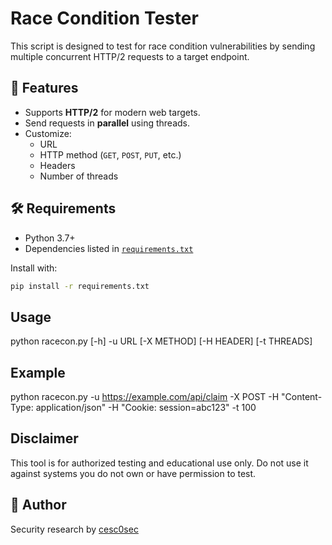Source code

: # Race Condition Tester

This script is designed to test for race condition vulnerabilities by sending multiple concurrent HTTP/2 requests to a target endpoint.

## 🚀 Features

- Supports **HTTP/2** for modern web targets.
- Send requests in **parallel** using threads.
- Customize:
  - URL
  - HTTP method (`GET`, `POST`, `PUT`, etc.)
  - Headers
  - Number of threads

## 🛠️ Requirements

- Python 3.7+
- Dependencies listed in [`requirements.txt`](./requirements.txt)

Install with:

```bash
pip install -r requirements.txt
```

## Usage

python racecon.py [-h] -u URL [-X METHOD] [-H HEADER] [-t THREADS]

## Example

python racecon.py -u https://example.com/api/claim -X POST -H "Content-Type: application/json" -H "Cookie: session=abc123" -t 100

## Disclaimer

This tool is for authorized testing and educational use only. Do not use it against systems you do not own or have permission to test.

## 👤 Author

Security research by [cesc0sec](https://github.com/cesc0sec)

· · · · · · ·

Using the data above, reproduce exactly the lines from the line that contains "python racecon.py -u" through the line that contains "## Disclaimer", including both.

- _Result_:
python racecon.py -u https://example.com/api/claim -X POST -H "Content-Type: application/json" -H "Cookie: session=abc123" -t 100

## Disclaimer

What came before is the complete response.